_Problem to work on_
Return all the entries below exactly, except for the images they hold.

_Supplied entries_
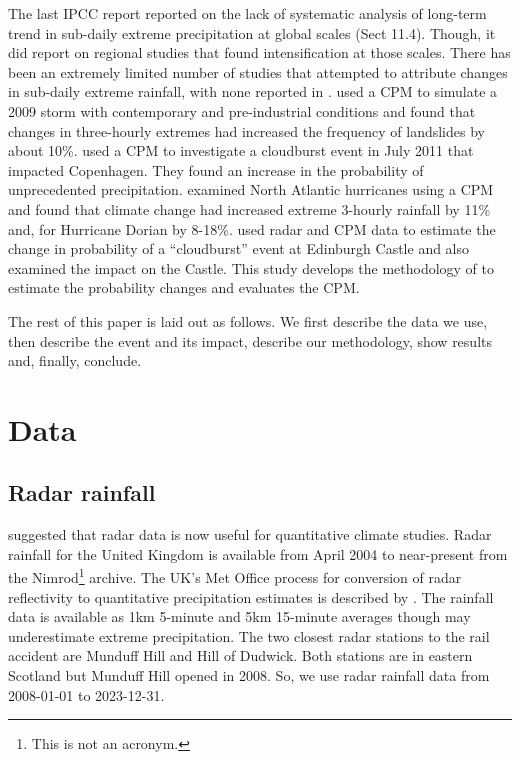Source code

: \documentclass[11pt,a4paper]{article}
\begin{document}
The last IPCC report\parencite{Seneviratne2021ippcc_chapter_extremes} reported on the lack of systematic analysis of long-term trend in sub-daily extreme precipitation at global scales (Sect 11.4). Though, it did report on regional studies that found intensification at those scales.  There has  been an extremely limited number of studies that attempted to attribute changes in sub-daily extreme rainfall, with none reported in \cite{Seneviratne2021ippcc_chapter_extremes}.   \cite{mishra2023landslide}  used a  CPM to simulate a 2009 storm with contemporary and  pre-industrial conditions and found that changes in three-hourly extremes had increased the frequency of landslides by about 10\%. \cite{matte2022cloudburst}  used a CPM to investigate a cloudburst  event in July 2011 that impacted  Copenhagen. They found an increase in the probability of unprecedented precipitation.  \cite{Reed2022,Reed2021dorian_extreme_rain} examined North Atlantic hurricanes  using a CPM and found that climate change had increased extreme 3-hourly rainfall by 11\% and, for Hurricane Dorian by 8-18\%. \cite{tett2023edinburgh} used radar and CPM data to estimate the change in probability of a ``cloudburst'' event at Edinburgh Castle and also examined the impact on the Castle.  This study develops the methodology of \cite{tett2023edinburgh} to estimate the probability changes and evaluates the CPM. 

 
 
The rest of this paper is laid out as follows. We first describe the data we use,  then describe the event and its impact,  describe our methodology, show results and, finally,  conclude. 

\section{Data}
\label{sect:data}

\subsection{Radar rainfall}
\cite{saltikoff2019radar_climate} suggested that radar data is now useful for quantitative climate studies.  Radar rainfall for the United Kingdom is available from April 2004 to near-present\parencite{radar_data} from the Nimrod\footnote{This is not an acronym.} archive. The UK's Met Office process for conversion of radar reflectivity to quantitative precipitation estimates is described by \cite{harrison2000nimrod,Harrison2012,procedings:harrison15radarnet}. The rainfall data is available  as  1km 5-minute and 5km 15-minute  averages though may underestimate extreme precipitation\parencite{harrison2000nimrod}. The two closest radar stations to the rail accident are Munduff Hill and Hill of Dudwick. Both stations are in eastern Scotland but Munduff Hill opened in 2008. So,  we use radar rainfall  data from  2008-01-01 to 2023-12-31. 
\end{document}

_Task output_
Source code

: \documentclass[11pt,a4paper]{article}
\begin{document}
The last IPCC report\parencite{Seneviratne2021ippcc_chapter_extremes} reported on the lack of systematic analysis of long-term trend in sub-daily extreme precipitation at global scales (Sect 11.4). Though, it did report on regional studies that found intensification at those scales.  There has  been an extremely limited number of studies that attempted to attribute changes in sub-daily extreme rainfall, with none reported in \cite{Seneviratne2021ippcc_chapter_extremes}.   \cite{mishra2023landslide}  used a  CPM to simulate a 2009 storm with contemporary and  pre-industrial conditions and found that changes in three-hourly extremes had increased the frequency of landslides by about 10\%. \cite{matte2022cloudburst}  used a CPM to investigate a cloudburst  event in July 2011 that impacted  Copenhagen. They found an increase in the probability of unprecedented precipitation.  \cite{Reed2022,Reed2021dorian_extreme_rain} examined North Atlantic hurricanes  using a CPM and found that climate change had increased extreme 3-hourly rainfall by 11\% and, for Hurricane Dorian by 8-18\%. \cite{tett2023edinburgh} used radar and CPM data to estimate the change in probability of a ``cloudburst'' event at Edinburgh Castle and also examined the impact on the Castle.  This study develops the methodology of \cite{tett2023edinburgh} to estimate the probability changes and evaluates the CPM. 

 
 
The rest of this paper is laid out as follows. We first describe the data we use,  then describe the event and its impact,  describe our methodology, show results and, finally,  conclude. 

\section{Data}
\label{sect:data}

\subsection{Radar rainfall}
\cite{saltikoff2019radar_climate} suggested that radar data is now useful for quantitative climate studies.  Radar rainfall for the United Kingdom is available from April 2004 to near-present\parencite{radar_data} from the Nimrod\footnote{This is not an acronym.} archive. The UK's Met Office process for conversion of radar reflectivity to quantitative precipitation estimates is described by \cite{harrison2000nimrod,Harrison2012,procedings:harrison15radarnet}. The rainfall data is available  as  1km 5-minute and 5km 15-minute  averages though may underestimate extreme precipitation\parencite{harrison2000nimrod}. The two closest radar stations to the rail accident are Munduff Hill and Hill of Dudwick. Both stations are in eastern Scotland but Munduff Hill opened in 2008. So,  we use radar rainfall  data from  2008-01-01 to 2023-12-31. 
\end{document}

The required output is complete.